Australia has Potential to Become a Global Cloud Computing Hub
A report by the IT Industry Innovation Council released on Friday said that Australia has the potential to become a global cloud computing hub.
"We are a safe, secure destination for hosting Cloud data applications, and offer political stability, and a stable and transparent regulatory environment," Innovation Minister Kim Carr said in a statement.
The report said that based on the report, which provides different expert insights on local Cloud market growth, the opportunities are real and provide a clearly addressable potential for local ICT providers.
However, Ms Carr and the report pushed for the local industry to first address several issues such as risk management, sovereignty, data security, privacy and service quality.
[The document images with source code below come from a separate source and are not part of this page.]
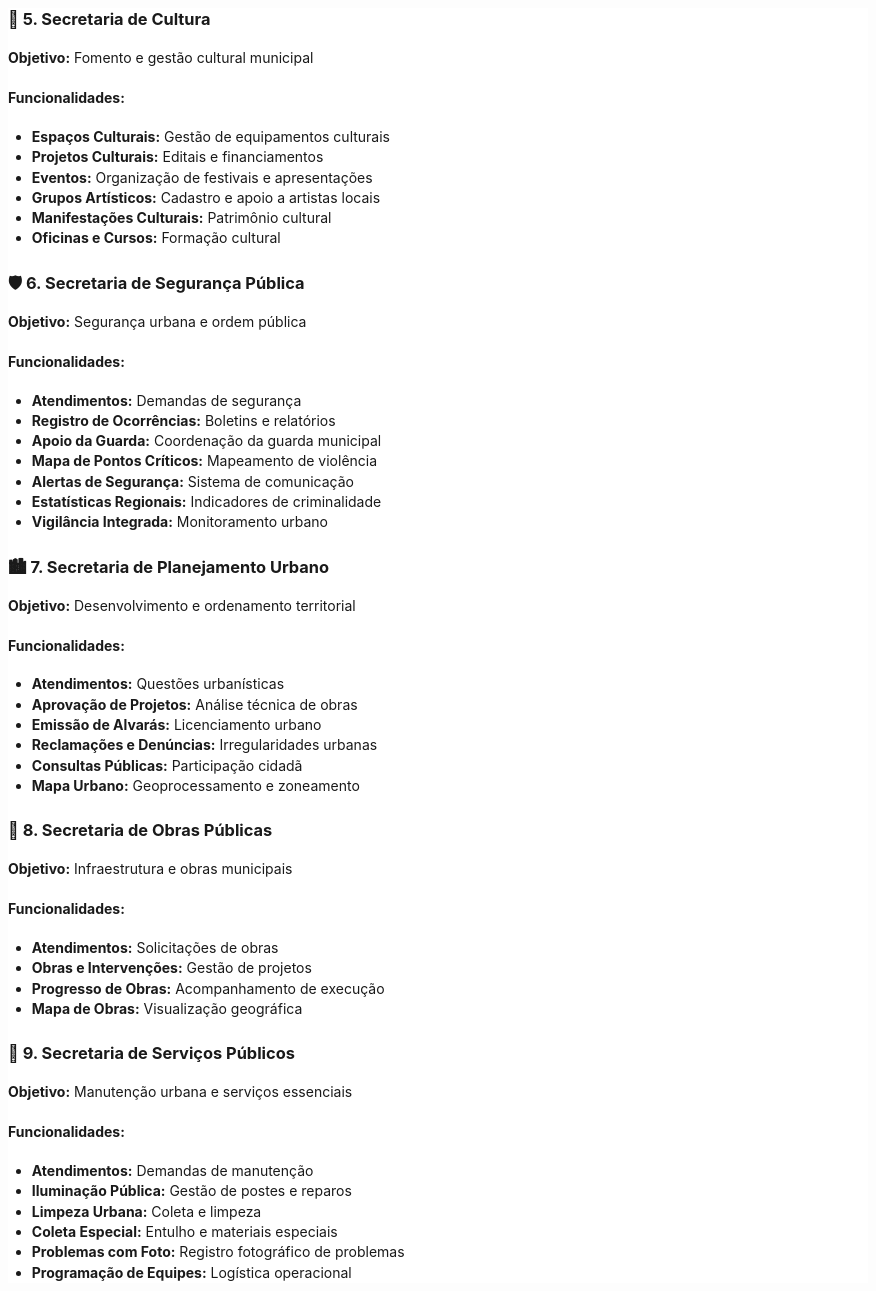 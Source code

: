 ### 🎨 **5. Secretaria de Cultura**
**Objetivo:** Fomento e gestão cultural municipal

#### Funcionalidades:
- **Espaços Culturais:** Gestão de equipamentos culturais
- **Projetos Culturais:** Editais e financiamentos
- **Eventos:** Organização de festivais e apresentações
- **Grupos Artísticos:** Cadastro e apoio a artistas locais
- **Manifestações Culturais:** Patrimônio cultural
- **Oficinas e Cursos:** Formação cultural

### 🛡️ **6. Secretaria de Segurança Pública**
**Objetivo:** Segurança urbana e ordem pública

#### Funcionalidades:
- **Atendimentos:** Demandas de segurança
- **Registro de Ocorrências:** Boletins e relatórios
- **Apoio da Guarda:** Coordenação da guarda municipal
- **Mapa de Pontos Críticos:** Mapeamento de violência
- **Alertas de Segurança:** Sistema de comunicação
- **Estatísticas Regionais:** Indicadores de criminalidade
- **Vigilância Integrada:** Monitoramento urbano

### 🏙️ **7. Secretaria de Planejamento Urbano**
**Objetivo:** Desenvolvimento e ordenamento territorial

#### Funcionalidades:
- **Atendimentos:** Questões urbanísticas
- **Aprovação de Projetos:** Análise técnica de obras
- **Emissão de Alvarás:** Licenciamento urbano
- **Reclamações e Denúncias:** Irregularidades urbanas
- **Consultas Públicas:** Participação cidadã
- **Mapa Urbano:** Geoprocessamento e zoneamento

### 🚧 **8. Secretaria de Obras Públicas**
**Objetivo:** Infraestrutura e obras municipais

#### Funcionalidades:
- **Atendimentos:** Solicitações de obras
- **Obras e Intervenções:** Gestão de projetos
- **Progresso de Obras:** Acompanhamento de execução
- **Mapa de Obras:** Visualização geográfica

### 🔧 **9. Secretaria de Serviços Públicos**
**Objetivo:** Manutenção urbana e serviços essenciais

#### Funcionalidades:
- **Atendimentos:** Demandas de manutenção
- **Iluminação Pública:** Gestão de postes e reparos
- **Limpeza Urbana:** Coleta e limpeza
- **Coleta Especial:** Entulho e materiais especiais
- **Problemas com Foto:** Registro fotográfico de problemas
- **Programação de Equipes:** Logística operacional
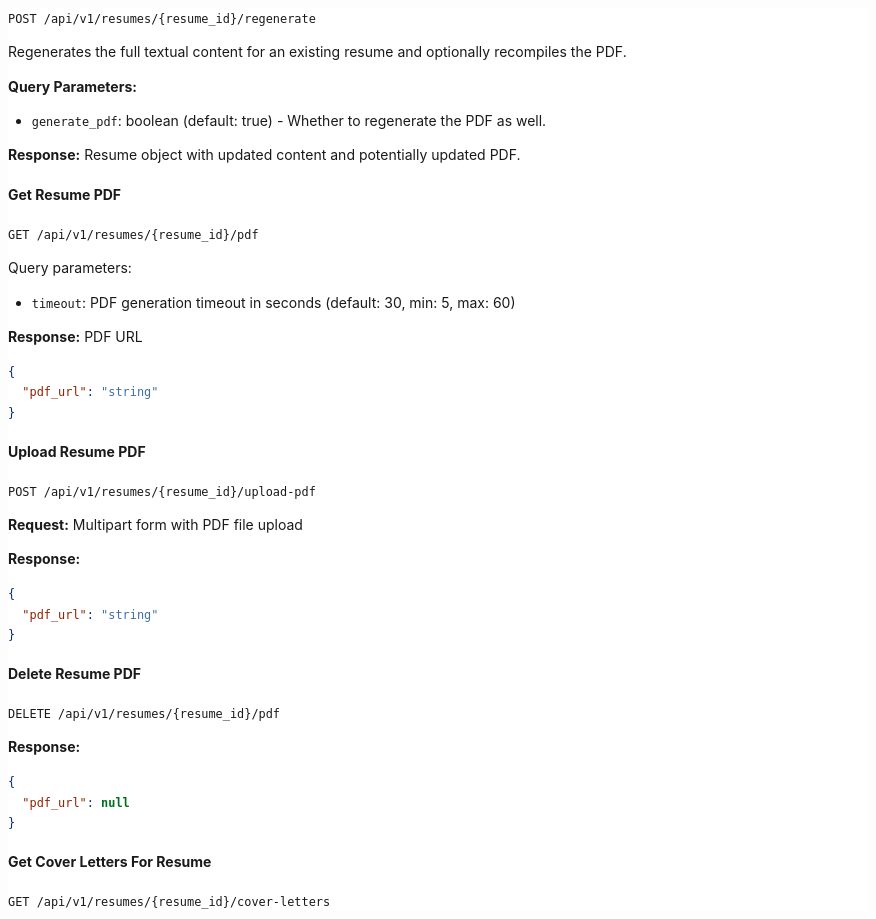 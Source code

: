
 ```
POST /api/v1/resumes/{resume_id}/regenerate
```

Regenerates the full textual content for an existing resume and optionally recompiles the PDF.

**Query Parameters:**
- `generate_pdf`: boolean (default: true) - Whether to regenerate the PDF as well.

**Response:** Resume object with updated content and potentially updated PDF.

#### Get Resume PDF

```
GET /api/v1/resumes/{resume_id}/pdf
```

Query parameters:
- `timeout`: PDF generation timeout in seconds (default: 30, min: 5, max: 60)

**Response:** PDF URL

```json
{
  "pdf_url": "string"
}
```

#### Upload Resume PDF

```
POST /api/v1/resumes/{resume_id}/upload-pdf
```

**Request:** Multipart form with PDF file upload

**Response:**
```json
{
  "pdf_url": "string"
}
```

#### Delete Resume PDF

```
DELETE /api/v1/resumes/{resume_id}/pdf
```

**Response:**
```json
{
  "pdf_url": null
}
```

#### Get Cover Letters For Resume

```
GET /api/v1/resumes/{resume_id}/cover-letters
```
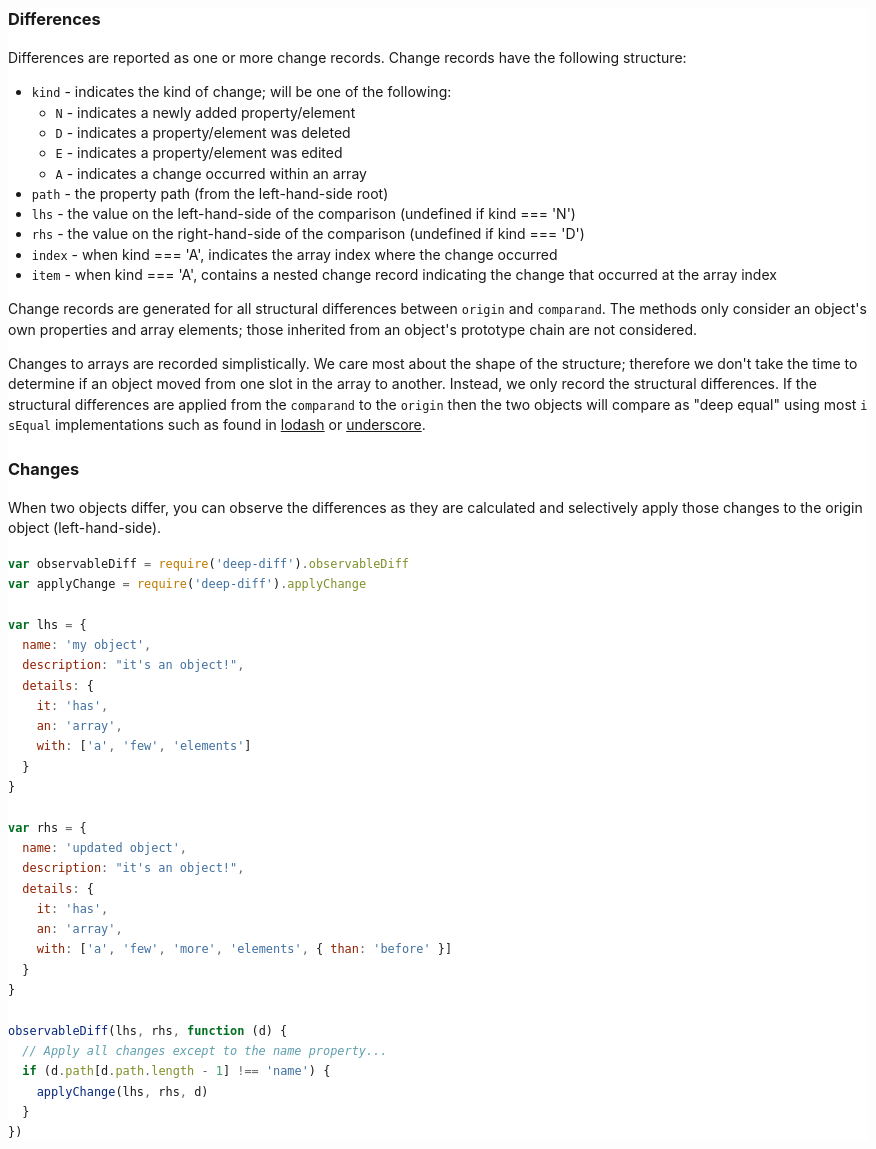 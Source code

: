 ### Differences

Differences are reported as one or more change records. Change records have the following structure:

- `kind` - indicates the kind of change; will be one of the following:
  - `N` - indicates a newly added property/element
  - `D` - indicates a property/element was deleted
  - `E` - indicates a property/element was edited
  - `A` - indicates a change occurred within an array
- `path` - the property path (from the left-hand-side root)
- `lhs` - the value on the left-hand-side of the comparison (undefined if kind === 'N')
- `rhs` - the value on the right-hand-side of the comparison (undefined if kind === 'D')
- `index` - when kind === 'A', indicates the array index where the change occurred
- `item` - when kind === 'A', contains a nested change record indicating the change that occurred at the array index

Change records are generated for all structural differences between `origin` and `comparand`. The methods only consider an object's own properties and array elements; those inherited from an object's prototype chain are not considered.

Changes to arrays are recorded simplistically. We care most about the shape of the structure; therefore we don't take the time to determine if an object moved from one slot in the array to another. Instead, we only record the structural
differences. If the structural differences are applied from the `comparand` to the `origin` then the two objects will compare as "deep equal" using most `isEqual` implementations such as found in [lodash](https://github.com/bestiejs/lodash) or [underscore](http://underscorejs.org/).

### Changes

When two objects differ, you can observe the differences as they are calculated and selectively apply those changes to the origin object (left-hand-side).

```javascript
var observableDiff = require('deep-diff').observableDiff
var applyChange = require('deep-diff').applyChange

var lhs = {
  name: 'my object',
  description: "it's an object!",
  details: {
    it: 'has',
    an: 'array',
    with: ['a', 'few', 'elements']
  }
}

var rhs = {
  name: 'updated object',
  description: "it's an object!",
  details: {
    it: 'has',
    an: 'array',
    with: ['a', 'few', 'more', 'elements', { than: 'before' }]
  }
}

observableDiff(lhs, rhs, function (d) {
  // Apply all changes except to the name property...
  if (d.path[d.path.length - 1] !== 'name') {
    applyChange(lhs, rhs, d)
  }
})
```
The report also recommended a strong pull from non-ICT sectors particularly in the area of understanding the fundamental business benefits of shifting to Cloud computing such as operational efficiencies, higher reach into markets, cost cutting, lower risk of IT investments due to pay-as-you-go pricing and more flexibility to handle changes in business conditions.
The report forecasts Cloud-related ICT spending in Australia would grow to 7.1 per cent of total ICT spending in 2015, up from 2.8 per cent in 2011 or about $4.3 billion.
As of September, 20.6 per cent of Australian business surveyed already use Cloud computing, 38.2 per cent are actively testing or planning to shift to Cloud computing in the next six to 12 months and 41.2 per cent plan to implement Cloud computing services by 2013.
It pushed for self-regulation because a legislative approach to regulation could be too slow and unable to continuously adapt to the fast technological changes that characterises the IT industry.
At an executive breakfast in Sydney on Friday organised by tech firm Digital Armour, the firm's chief executive officer, Maria Padisetti, told not-for-profit organisations that it could benefit for productivity and systems of Cloud computing.
"Cloud computing is still provider-centric and it is not yet customer-centric, so the terms and conditions favour providers. This situation will improve in time though," Pro Bono News quoted Ms Padisetti.